12.8 T-cell Activation Antagonists

Two drugs have been developed that block T-cell activation. Abatacept and belatacept are fusion proteins composed of an immunoglobulin linked to the extracellular domain of CTLA-4, which is a molecule crucial for T-cell co-stimulation, selectively blocking the process of T-cell activation. Abatacept and belatacept differ by only two amino acids. They are intended to provide extended graft survival. Preliminary studies have not reported significant infections with abatacept, but there have been concerning reports that belatacept has been associated with cases of PML and of EBV-related lymphoproliferative disease. The FDA has warned that concurrent use of abatacept and TNF antagonist appears to increase the risk of serious infection compared with TNF antagonists alone.

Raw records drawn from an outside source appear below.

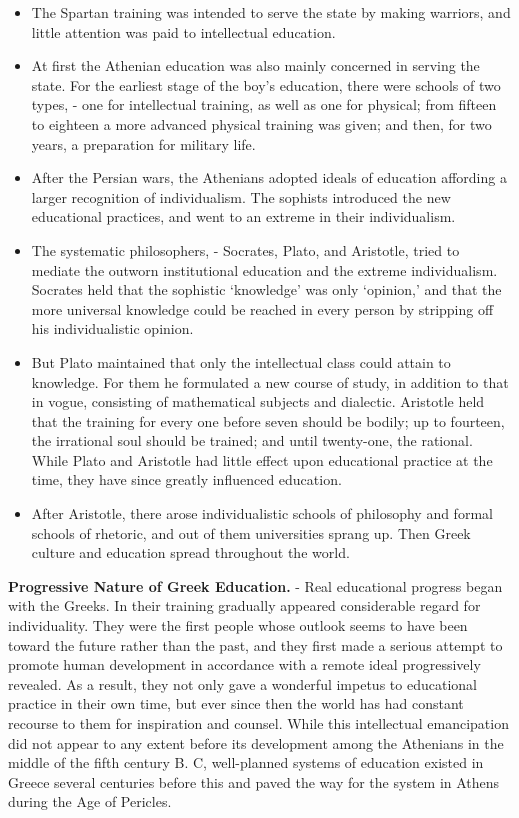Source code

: \documentclass[
]{book}
\providecommand{\tightlist}{%
  \setlength{\itemsep}{0pt}\setlength{\parskip}{0pt}}
\begin{document}
\begin{itemize}
\tightlist
\item
  The Spartan training was intended to serve the state by making warriors, and little attention was paid to intellectual education.
\item
  At first the Athenian education was also mainly concerned in serving the state. For the earliest stage of the boy's education, there were schools of two types, - one for intellectual training, as well as one for physical; from fifteen to eighteen a more advanced physical training was given; and then, for two years, a preparation for military life.
\item
  After the Persian wars, the Athenians adopted ideals of education affording a larger recognition of individualism. The sophists introduced the new educational practices, and went to an extreme in their individualism.
\item
  The systematic philosophers, - Socrates, Plato, and Aristotle, tried to mediate the outworn institutional education and the extreme individualism. Socrates held that the sophistic `knowledge' was only `opinion,' and that the more universal knowledge could be reached in every person by stripping off his individualistic opinion.
\item
  But Plato maintained that only the intellectual class could attain to knowledge. For them he formulated a new course of study, in addition to that in vogue, consisting of mathematical subjects and dialectic. Aristotle held that the training for every one before seven should be bodily; up to fourteen, the irrational soul should be trained; and until twenty-one, the rational. While Plato and Aristotle had little effect upon educational practice at the time, they have since greatly influenced education.
\item
  After Aristotle, there arose individualistic schools of philosophy and formal schools of rhetoric, and out of them universities sprang up. Then Greek culture and education spread throughout the world.
\end{itemize}

\textbf{Progressive Nature of Greek Education.} - Real educational progress began with the Greeks. In their training gradually appeared considerable regard for individuality. They were the first people whose outlook seems to have been toward the future rather than the past, and they first made a serious attempt to promote human development in accordance with a remote ideal progressively revealed. As a result, they not only gave a wonderful impetus to educational practice in their own time, but ever since then the world has had constant recourse to them for inspiration and counsel. While this intellectual emancipation did not appear to any extent before its development among the Athenians in the middle of the fifth century B. C, well-planned systems of education existed in Greece several centuries before this and paved the way for the system in Athens during the Age of Pericles.
\end{document}
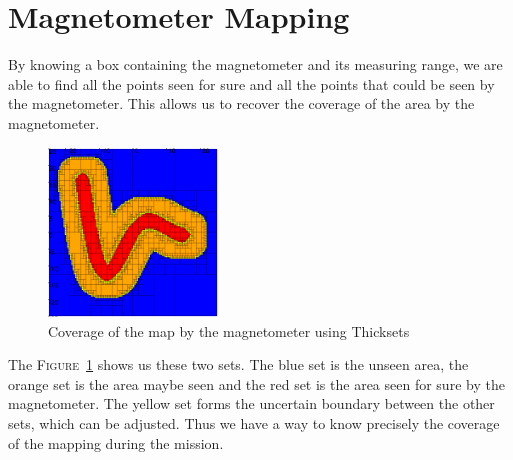 \section*{Magnetometer Mapping}
    By knowing a box containing the magnetometer and its measuring range, we are able to find all the points seen for sure and all the points that could be seen by the magnetometer. This allows us to recover the coverage of the area by the magnetometer.

    \begin{figure}[!htb]
        \centering
        \includegraphics[width=0.4\textwidth]{imgs/thickset_fine.png}
        \caption{\label{fig:thickset} Coverage of the map by the magnetometer using Thicksets}
    \end{figure}

    The \textsc{Figure}~\ref{fig:thickset} shows us these two sets. The blue set is the unseen area, the orange set is the area maybe seen and the red set is the area seen for sure by the magnetometer. The yellow set forms the uncertain boundary between the other sets, which can be adjusted. Thus we have a way to know precisely the coverage of the mapping during the mission.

12.9 Diagnosis and Treatment

It is obviously critical to consider infections, including opportunist infections, in any patient who develops compatible symptoms when taking a biologic, and to follow the usual infectious disease practice of trying to obtain tissue to make a microbiological diagnosis.

12.10 Prevention

Appropriate preventative measures will depend on the nature of the biologic and the pattern of infections anticipated .

  1. 1.

    Screening for tuberculosis with Tuberculin Skin Test and/or interferon-gamma release assay: most relevant for TNF biologics, but also recommended for anakinra and tocilizumab

  2. 2.

    Pneumocystis prophylaxis: consider with TNF biologics

  3. 3.

    Immunisation

    1. a.

      Meningococcal conjugate vaccine: all taking eculizumab, consider for B-cell biologics

    2. b.

      Pneumococcal conjugate vaccine: all taking biologics

    3. c.

      Hepatitis B: TNF biologics, B-cell antagonists (rituximab ).